▶ **TASK GOAL**
Once you find the line that contains "complex(dp), dimension(\+:,\+:,\+:,\+:), allocatable", transcribe it and each line after it through the end of the listing, exactly as written.

(TASK MATERIAL Opens)

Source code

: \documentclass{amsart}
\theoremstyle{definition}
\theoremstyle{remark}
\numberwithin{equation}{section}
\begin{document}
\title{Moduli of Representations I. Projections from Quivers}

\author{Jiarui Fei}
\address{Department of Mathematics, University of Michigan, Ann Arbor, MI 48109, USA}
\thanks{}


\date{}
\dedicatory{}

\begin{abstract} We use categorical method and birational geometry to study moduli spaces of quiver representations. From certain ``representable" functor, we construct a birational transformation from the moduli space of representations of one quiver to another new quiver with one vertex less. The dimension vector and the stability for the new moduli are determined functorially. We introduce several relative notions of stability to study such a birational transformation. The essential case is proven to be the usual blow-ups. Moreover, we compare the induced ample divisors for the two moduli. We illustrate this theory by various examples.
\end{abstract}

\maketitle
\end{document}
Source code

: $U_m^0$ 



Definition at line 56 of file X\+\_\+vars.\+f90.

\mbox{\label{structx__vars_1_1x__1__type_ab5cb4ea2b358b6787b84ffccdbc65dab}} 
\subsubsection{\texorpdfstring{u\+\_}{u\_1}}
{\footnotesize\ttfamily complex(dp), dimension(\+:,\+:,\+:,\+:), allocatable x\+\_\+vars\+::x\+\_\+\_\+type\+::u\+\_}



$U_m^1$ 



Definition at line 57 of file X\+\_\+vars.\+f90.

(TASK MATERIAL Closes)

▶ **EXPECTED OUTPUT**
{\footnotesize\ttfamily complex(dp), dimension(\+:,\+:,\+:,\+:), allocatable x\+\_\+vars\+::x\+\_\+\_\+type\+::u\+\_}



$U_m^1$ 



Definition at line 57 of file X\+\_\+vars.\+f90.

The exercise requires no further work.